(Rendered images with source text)
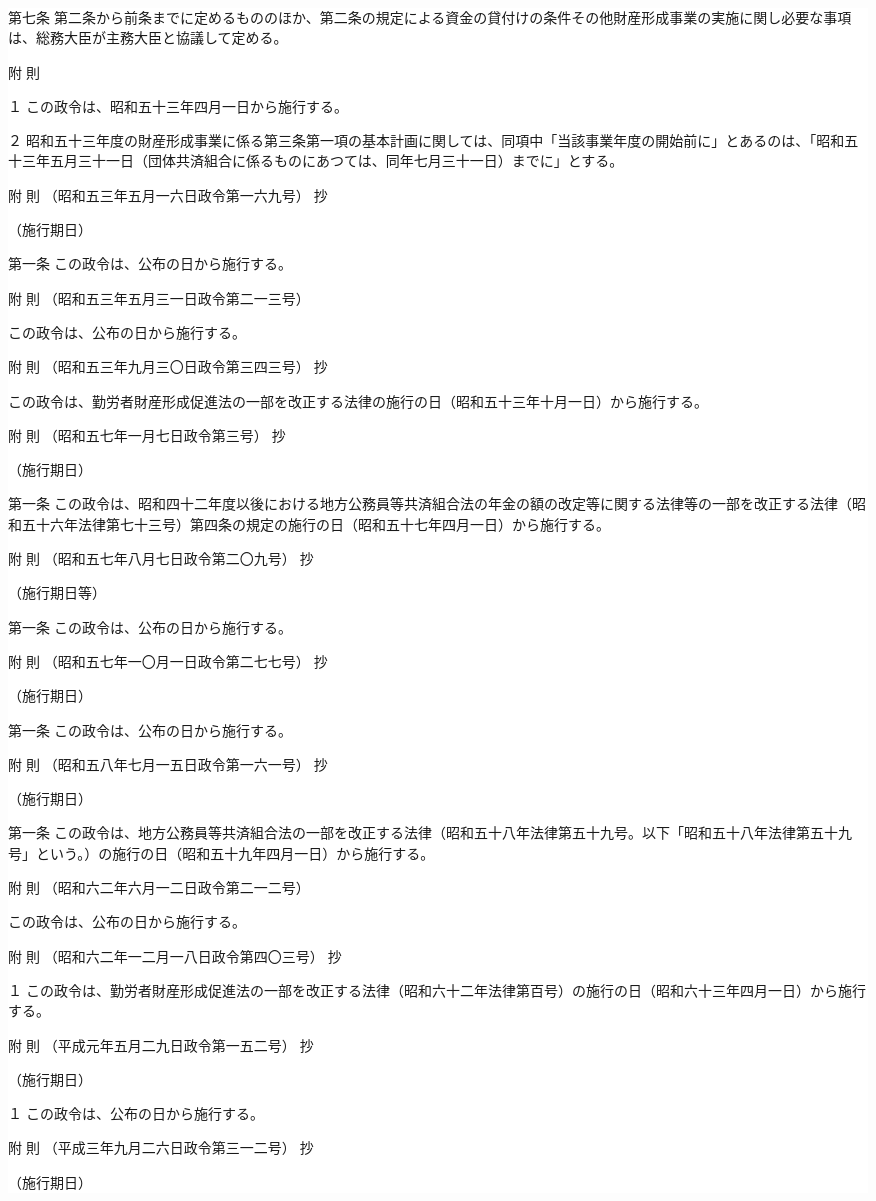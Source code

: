 第七条 第二条から前条までに定めるもののほか、第二条の規定による資金の貸付けの条件その他財産形成事業の実施に関し必要な事項は、総務大臣が主務大臣と協議して定める。

附 則

１ この政令は、昭和五十三年四月一日から施行する。

２ 昭和五十三年度の財産形成事業に係る第三条第一項の基本計画に関しては、同項中「当該事業年度の開始前に」とあるのは、「昭和五十三年五月三十一日（団体共済組合に係るものにあつては、同年七月三十一日）までに」とする。

附 則 （昭和五三年五月一六日政令第一六九号） 抄

（施行期日）

第一条 この政令は、公布の日から施行する。

附 則 （昭和五三年五月三一日政令第二一三号）

この政令は、公布の日から施行する。

附 則 （昭和五三年九月三〇日政令第三四三号） 抄

この政令は、勤労者財産形成促進法の一部を改正する法律の施行の日（昭和五十三年十月一日）から施行する。

附 則 （昭和五七年一月七日政令第三号） 抄

（施行期日）

第一条 この政令は、昭和四十二年度以後における地方公務員等共済組合法の年金の額の改定等に関する法律等の一部を改正する法律（昭和五十六年法律第七十三号）第四条の規定の施行の日（昭和五十七年四月一日）から施行する。

附 則 （昭和五七年八月七日政令第二〇九号） 抄

（施行期日等）

第一条 この政令は、公布の日から施行する。

附 則 （昭和五七年一〇月一日政令第二七七号） 抄

（施行期日）

第一条 この政令は、公布の日から施行する。

附 則 （昭和五八年七月一五日政令第一六一号） 抄

（施行期日）

第一条 この政令は、地方公務員等共済組合法の一部を改正する法律（昭和五十八年法律第五十九号。以下「昭和五十八年法律第五十九号」という。）の施行の日（昭和五十九年四月一日）から施行する。

附 則 （昭和六二年六月一二日政令第二一二号）

この政令は、公布の日から施行する。

附 則 （昭和六二年一二月一八日政令第四〇三号） 抄

１ この政令は、勤労者財産形成促進法の一部を改正する法律（昭和六十二年法律第百号）の施行の日（昭和六十三年四月一日）から施行する。

附 則 （平成元年五月二九日政令第一五二号） 抄

（施行期日）

１ この政令は、公布の日から施行する。

附 則 （平成三年九月二六日政令第三一二号） 抄

（施行期日）

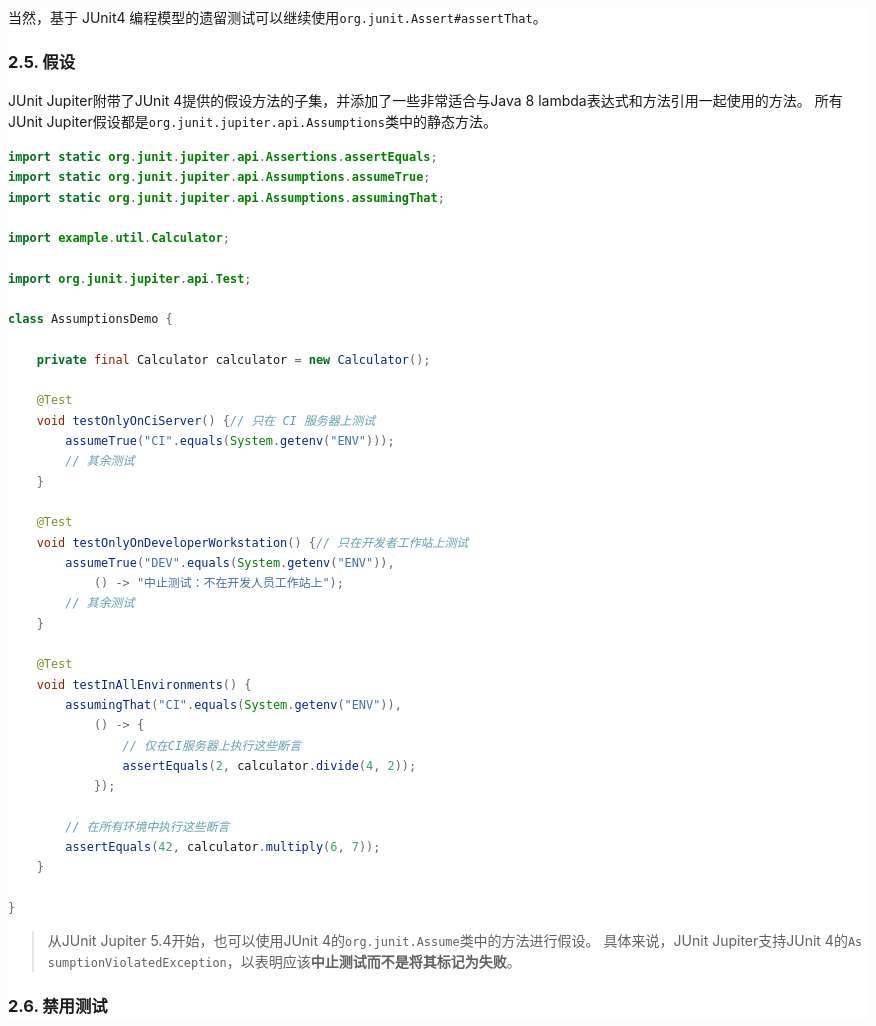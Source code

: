 当然，基于 JUnit4 编程模型的遗留测试可以继续使用`org.junit.Assert#assertThat`。

### 2.5. 假设

JUnit Jupiter附带了JUnit 4提供的假设方法的子集，并添加了一些非常适合与Java 8 lambda表达式和方法引用一起使用的方法。 所有JUnit Jupiter假设都是`org.junit.jupiter.api.Assumptions`类中的静态方法。

``` java
import static org.junit.jupiter.api.Assertions.assertEquals;
import static org.junit.jupiter.api.Assumptions.assumeTrue;
import static org.junit.jupiter.api.Assumptions.assumingThat;

import example.util.Calculator;

import org.junit.jupiter.api.Test;

class AssumptionsDemo {

    private final Calculator calculator = new Calculator();

    @Test
    void testOnlyOnCiServer() {// 只在 CI 服务器上测试
        assumeTrue("CI".equals(System.getenv("ENV")));
        // 其余测试
    }

    @Test
    void testOnlyOnDeveloperWorkstation() {// 只在开发者工作站上测试
        assumeTrue("DEV".equals(System.getenv("ENV")),
            () -> "中止测试：不在开发人员工作站上");
        // 其余测试
    }

    @Test
    void testInAllEnvironments() {
        assumingThat("CI".equals(System.getenv("ENV")),
            () -> {
                // 仅在CI服务器上执行这些断言
                assertEquals(2, calculator.divide(4, 2));
            });

        // 在所有环境中执行这些断言
        assertEquals(42, calculator.multiply(6, 7));
    }

}
```

> 从JUnit Jupiter 5.4开始，也可以使用JUnit 4的`org.junit.Assume`类中的方法进行假设。 具体来说，JUnit Jupiter支持JUnit 4的`AssumptionViolatedException`，以表明应该**中止测试而不是将其标记为失败**。 

### 2.6. 禁用测试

# Task
Transcribe all data precisely. Pictures are not copied.

# Response
Source code

: 第七条 第二条から前条までに定めるもののほか、第二条の規定による資金の貸付けの条件その他財産形成事業の実施に関し必要な事項は、総務大臣が主務大臣と協議して定める。

附 則

１ この政令は、昭和五十三年四月一日から施行する。

２ 昭和五十三年度の財産形成事業に係る第三条第一項の基本計画に関しては、同項中「当該事業年度の開始前に」とあるのは、「昭和五十三年五月三十一日（団体共済組合に係るものにあつては、同年七月三十一日）までに」とする。

附 則 （昭和五三年五月一六日政令第一六九号） 抄

（施行期日）

第一条 この政令は、公布の日から施行する。

附 則 （昭和五三年五月三一日政令第二一三号）

この政令は、公布の日から施行する。

附 則 （昭和五三年九月三〇日政令第三四三号） 抄

この政令は、勤労者財産形成促進法の一部を改正する法律の施行の日（昭和五十三年十月一日）から施行する。

附 則 （昭和五七年一月七日政令第三号） 抄

（施行期日）

第一条 この政令は、昭和四十二年度以後における地方公務員等共済組合法の年金の額の改定等に関する法律等の一部を改正する法律（昭和五十六年法律第七十三号）第四条の規定の施行の日（昭和五十七年四月一日）から施行する。

附 則 （昭和五七年八月七日政令第二〇九号） 抄

（施行期日等）

第一条 この政令は、公布の日から施行する。

附 則 （昭和五七年一〇月一日政令第二七七号） 抄

（施行期日）

第一条 この政令は、公布の日から施行する。

附 則 （昭和五八年七月一五日政令第一六一号） 抄

（施行期日）

第一条 この政令は、地方公務員等共済組合法の一部を改正する法律（昭和五十八年法律第五十九号。以下「昭和五十八年法律第五十九号」という。）の施行の日（昭和五十九年四月一日）から施行する。

附 則 （昭和六二年六月一二日政令第二一二号）

この政令は、公布の日から施行する。

附 則 （昭和六二年一二月一八日政令第四〇三号） 抄

１ この政令は、勤労者財産形成促進法の一部を改正する法律（昭和六十二年法律第百号）の施行の日（昭和六十三年四月一日）から施行する。

附 則 （平成元年五月二九日政令第一五二号） 抄

（施行期日）

１ この政令は、公布の日から施行する。

附 則 （平成三年九月二六日政令第三一二号） 抄

（施行期日）

Source code

: 当然，基于 JUnit4 编程模型的遗留测试可以继续使用`org.junit.Assert#assertThat`。

### 2.5. 假设

JUnit Jupiter附带了JUnit 4提供的假设方法的子集，并添加了一些非常适合与Java 8 lambda表达式和方法引用一起使用的方法。 所有JUnit Jupiter假设都是`org.junit.jupiter.api.Assumptions`类中的静态方法。

``` java
import static org.junit.jupiter.api.Assertions.assertEquals;
import static org.junit.jupiter.api.Assumptions.assumeTrue;
import static org.junit.jupiter.api.Assumptions.assumingThat;

import example.util.Calculator;

import org.junit.jupiter.api.Test;

class AssumptionsDemo {

    private final Calculator calculator = new Calculator();

    @Test
    void testOnlyOnCiServer() {// 只在 CI 服务器上测试
        assumeTrue("CI".equals(System.getenv("ENV")));
        // 其余测试
    }

    @Test
    void testOnlyOnDeveloperWorkstation() {// 只在开发者工作站上测试
        assumeTrue("DEV".equals(System.getenv("ENV")),
            () -> "中止测试：不在开发人员工作站上");
        // 其余测试
    }

    @Test
    void testInAllEnvironments() {
        assumingThat("CI".equals(System.getenv("ENV")),
            () -> {
                // 仅在CI服务器上执行这些断言
                assertEquals(2, calculator.divide(4, 2));
            });

        // 在所有环境中执行这些断言
        assertEquals(42, calculator.multiply(6, 7));
    }

}
```

> 从JUnit Jupiter 5.4开始，也可以使用JUnit 4的`org.junit.Assume`类中的方法进行假设。 具体来说，JUnit Jupiter支持JUnit 4的`AssumptionViolatedException`，以表明应该**中止测试而不是将其标记为失败**。 

### 2.6. 禁用测试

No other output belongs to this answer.